* _How to complete this task_
From the records that follow, copy every line in which "specific" appears.

>>>>>

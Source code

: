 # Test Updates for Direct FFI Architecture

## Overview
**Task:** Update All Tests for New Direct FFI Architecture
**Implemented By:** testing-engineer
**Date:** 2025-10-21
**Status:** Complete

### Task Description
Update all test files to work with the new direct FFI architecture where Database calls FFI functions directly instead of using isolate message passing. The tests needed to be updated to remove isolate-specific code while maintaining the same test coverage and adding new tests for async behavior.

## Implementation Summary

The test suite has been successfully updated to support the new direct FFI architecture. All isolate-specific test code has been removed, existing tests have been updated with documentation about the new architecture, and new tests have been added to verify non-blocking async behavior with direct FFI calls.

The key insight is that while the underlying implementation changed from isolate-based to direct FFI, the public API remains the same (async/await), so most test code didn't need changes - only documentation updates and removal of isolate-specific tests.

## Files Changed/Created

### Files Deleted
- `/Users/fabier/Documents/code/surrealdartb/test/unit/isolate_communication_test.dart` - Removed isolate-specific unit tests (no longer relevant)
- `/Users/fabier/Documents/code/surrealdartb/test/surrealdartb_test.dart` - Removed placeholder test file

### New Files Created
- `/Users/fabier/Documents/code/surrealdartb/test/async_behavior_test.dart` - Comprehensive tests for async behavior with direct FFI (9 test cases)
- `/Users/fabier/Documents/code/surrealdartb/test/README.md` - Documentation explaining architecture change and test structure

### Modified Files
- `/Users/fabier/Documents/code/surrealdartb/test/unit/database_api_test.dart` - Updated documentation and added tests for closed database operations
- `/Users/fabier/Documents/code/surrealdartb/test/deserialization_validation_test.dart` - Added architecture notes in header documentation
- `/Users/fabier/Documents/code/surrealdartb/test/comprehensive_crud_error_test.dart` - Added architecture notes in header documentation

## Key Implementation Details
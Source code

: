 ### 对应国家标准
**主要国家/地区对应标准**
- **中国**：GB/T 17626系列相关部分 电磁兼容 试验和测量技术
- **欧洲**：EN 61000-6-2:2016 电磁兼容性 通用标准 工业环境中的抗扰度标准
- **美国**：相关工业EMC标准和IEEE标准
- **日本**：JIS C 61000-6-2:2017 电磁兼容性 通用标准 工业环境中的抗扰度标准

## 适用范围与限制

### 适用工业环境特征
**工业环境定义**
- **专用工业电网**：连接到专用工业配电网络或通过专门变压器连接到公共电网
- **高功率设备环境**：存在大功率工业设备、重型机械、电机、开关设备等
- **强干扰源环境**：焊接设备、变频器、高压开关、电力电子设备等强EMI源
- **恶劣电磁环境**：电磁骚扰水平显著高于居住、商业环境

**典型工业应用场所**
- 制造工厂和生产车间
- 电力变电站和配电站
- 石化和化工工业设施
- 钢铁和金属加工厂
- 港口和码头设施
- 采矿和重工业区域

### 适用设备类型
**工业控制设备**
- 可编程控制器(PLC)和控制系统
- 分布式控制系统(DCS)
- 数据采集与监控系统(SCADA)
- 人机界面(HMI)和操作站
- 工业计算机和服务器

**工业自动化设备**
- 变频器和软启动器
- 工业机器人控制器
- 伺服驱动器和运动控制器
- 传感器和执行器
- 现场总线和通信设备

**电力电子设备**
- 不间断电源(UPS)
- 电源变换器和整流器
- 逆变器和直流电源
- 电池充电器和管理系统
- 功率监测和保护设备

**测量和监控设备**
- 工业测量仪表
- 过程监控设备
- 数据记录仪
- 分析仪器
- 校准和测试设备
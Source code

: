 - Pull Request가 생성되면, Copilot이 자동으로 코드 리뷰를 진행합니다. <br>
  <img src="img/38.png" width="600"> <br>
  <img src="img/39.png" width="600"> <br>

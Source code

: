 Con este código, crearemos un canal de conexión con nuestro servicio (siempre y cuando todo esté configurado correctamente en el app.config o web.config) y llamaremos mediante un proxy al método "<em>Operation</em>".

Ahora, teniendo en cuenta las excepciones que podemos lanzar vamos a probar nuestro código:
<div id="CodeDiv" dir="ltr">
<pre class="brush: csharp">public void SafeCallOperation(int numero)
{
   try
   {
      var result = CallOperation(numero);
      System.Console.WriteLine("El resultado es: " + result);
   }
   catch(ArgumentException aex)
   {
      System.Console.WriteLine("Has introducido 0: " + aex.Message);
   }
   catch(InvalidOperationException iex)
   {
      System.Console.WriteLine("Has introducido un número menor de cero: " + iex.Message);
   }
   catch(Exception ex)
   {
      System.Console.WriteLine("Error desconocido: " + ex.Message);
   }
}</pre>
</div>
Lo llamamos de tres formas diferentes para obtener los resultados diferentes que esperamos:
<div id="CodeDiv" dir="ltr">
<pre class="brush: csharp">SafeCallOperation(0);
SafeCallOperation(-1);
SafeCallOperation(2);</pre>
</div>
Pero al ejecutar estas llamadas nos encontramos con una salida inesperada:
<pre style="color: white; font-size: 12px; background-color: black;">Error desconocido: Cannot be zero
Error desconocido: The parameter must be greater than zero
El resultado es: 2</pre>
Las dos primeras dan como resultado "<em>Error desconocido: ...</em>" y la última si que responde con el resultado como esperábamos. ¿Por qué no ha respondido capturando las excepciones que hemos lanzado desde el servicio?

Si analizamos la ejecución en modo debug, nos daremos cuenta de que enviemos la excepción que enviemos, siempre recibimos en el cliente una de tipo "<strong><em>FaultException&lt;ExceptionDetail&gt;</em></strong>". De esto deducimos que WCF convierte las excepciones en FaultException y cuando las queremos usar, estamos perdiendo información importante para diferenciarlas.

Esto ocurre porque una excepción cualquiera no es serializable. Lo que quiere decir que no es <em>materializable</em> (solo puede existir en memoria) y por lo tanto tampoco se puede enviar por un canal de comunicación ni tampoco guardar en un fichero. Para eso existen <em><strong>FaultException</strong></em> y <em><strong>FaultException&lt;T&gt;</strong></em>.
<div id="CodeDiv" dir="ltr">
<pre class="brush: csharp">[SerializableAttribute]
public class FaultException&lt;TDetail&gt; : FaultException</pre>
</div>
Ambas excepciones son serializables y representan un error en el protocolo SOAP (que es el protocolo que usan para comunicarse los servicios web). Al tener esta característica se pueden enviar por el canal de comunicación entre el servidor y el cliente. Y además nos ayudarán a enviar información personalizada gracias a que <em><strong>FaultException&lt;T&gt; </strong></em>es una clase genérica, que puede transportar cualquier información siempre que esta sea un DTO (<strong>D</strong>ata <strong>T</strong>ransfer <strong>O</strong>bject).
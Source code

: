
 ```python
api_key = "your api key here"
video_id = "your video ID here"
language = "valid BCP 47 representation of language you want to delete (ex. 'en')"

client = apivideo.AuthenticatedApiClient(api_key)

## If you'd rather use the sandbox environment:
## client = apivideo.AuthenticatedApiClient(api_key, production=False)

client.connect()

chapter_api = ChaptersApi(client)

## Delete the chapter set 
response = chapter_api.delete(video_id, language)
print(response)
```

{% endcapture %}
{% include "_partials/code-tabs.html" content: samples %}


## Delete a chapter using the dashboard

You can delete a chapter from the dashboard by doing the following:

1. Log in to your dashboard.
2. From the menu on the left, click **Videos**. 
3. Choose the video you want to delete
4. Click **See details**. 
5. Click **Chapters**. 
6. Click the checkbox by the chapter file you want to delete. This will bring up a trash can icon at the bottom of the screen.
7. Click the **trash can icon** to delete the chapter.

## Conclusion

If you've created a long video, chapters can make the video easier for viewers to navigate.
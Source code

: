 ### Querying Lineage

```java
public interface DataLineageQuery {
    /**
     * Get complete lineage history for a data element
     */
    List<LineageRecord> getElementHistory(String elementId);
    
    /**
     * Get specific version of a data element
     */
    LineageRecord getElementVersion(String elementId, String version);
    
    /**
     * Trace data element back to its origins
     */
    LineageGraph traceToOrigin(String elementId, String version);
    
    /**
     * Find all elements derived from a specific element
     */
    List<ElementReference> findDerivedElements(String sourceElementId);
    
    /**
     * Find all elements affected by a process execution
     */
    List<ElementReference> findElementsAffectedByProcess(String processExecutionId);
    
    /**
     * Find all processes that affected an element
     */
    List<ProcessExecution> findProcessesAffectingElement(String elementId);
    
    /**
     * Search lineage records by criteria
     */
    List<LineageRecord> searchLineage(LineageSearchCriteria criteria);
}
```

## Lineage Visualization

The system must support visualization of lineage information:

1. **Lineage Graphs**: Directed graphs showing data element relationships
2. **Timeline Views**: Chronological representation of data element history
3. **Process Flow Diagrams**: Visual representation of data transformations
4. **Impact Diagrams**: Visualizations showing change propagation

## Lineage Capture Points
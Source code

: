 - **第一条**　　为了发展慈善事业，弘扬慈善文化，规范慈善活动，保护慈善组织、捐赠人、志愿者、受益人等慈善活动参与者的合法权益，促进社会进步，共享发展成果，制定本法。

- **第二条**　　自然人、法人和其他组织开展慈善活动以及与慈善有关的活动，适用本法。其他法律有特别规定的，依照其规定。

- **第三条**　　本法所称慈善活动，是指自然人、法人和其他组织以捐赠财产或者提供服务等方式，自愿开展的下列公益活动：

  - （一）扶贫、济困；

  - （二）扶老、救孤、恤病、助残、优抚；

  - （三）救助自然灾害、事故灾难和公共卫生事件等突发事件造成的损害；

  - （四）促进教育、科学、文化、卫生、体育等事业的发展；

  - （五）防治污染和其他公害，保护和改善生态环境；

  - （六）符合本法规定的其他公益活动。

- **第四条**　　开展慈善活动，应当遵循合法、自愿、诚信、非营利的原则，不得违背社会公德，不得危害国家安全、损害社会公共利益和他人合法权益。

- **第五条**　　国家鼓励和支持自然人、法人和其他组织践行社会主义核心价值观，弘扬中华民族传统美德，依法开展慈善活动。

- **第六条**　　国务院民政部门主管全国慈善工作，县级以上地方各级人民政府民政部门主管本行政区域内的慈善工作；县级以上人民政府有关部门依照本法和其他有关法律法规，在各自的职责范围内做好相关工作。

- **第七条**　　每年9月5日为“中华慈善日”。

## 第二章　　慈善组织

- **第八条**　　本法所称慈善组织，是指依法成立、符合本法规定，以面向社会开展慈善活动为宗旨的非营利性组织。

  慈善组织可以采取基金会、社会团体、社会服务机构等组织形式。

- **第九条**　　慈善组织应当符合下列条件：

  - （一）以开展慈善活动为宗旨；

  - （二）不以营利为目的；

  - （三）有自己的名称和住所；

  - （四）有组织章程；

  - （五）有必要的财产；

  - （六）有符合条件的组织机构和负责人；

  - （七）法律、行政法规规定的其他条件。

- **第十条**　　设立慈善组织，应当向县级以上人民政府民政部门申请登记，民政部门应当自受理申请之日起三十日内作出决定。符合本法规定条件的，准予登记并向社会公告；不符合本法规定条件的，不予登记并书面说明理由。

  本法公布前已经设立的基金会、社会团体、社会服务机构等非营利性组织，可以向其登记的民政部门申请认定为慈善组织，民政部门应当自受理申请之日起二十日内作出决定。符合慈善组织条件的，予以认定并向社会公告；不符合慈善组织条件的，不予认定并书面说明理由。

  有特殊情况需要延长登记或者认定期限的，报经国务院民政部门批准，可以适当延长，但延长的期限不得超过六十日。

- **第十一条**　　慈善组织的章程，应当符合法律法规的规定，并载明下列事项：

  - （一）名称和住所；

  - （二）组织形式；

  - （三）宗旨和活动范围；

<<<<<

* _Task answer_
Update all test files to work with the new direct FFI architecture where Database calls FFI functions directly instead of using isolate message passing. The tests needed to be updated to remove isolate-specific code while maintaining the same test coverage and adding new tests for async behavior.
The test suite has been successfully updated to support the new direct FFI architecture. All isolate-specific test code has been removed, existing tests have been updated with documentation about the new architecture, and new tests have been added to verify non-blocking async behavior with direct FFI calls.
The key insight is that while the underlying implementation changed from isolate-based to direct FFI, the public API remains the same (async/await), so most test code didn't need changes - only documentation updates and removal of isolate-specific tests.
- `/Users/fabier/Documents/code/surrealdartb/test/unit/isolate_communication_test.dart` - Removed isolate-specific unit tests (no longer relevant)
     * Get specific version of a data element
     * Find all elements derived from a specific element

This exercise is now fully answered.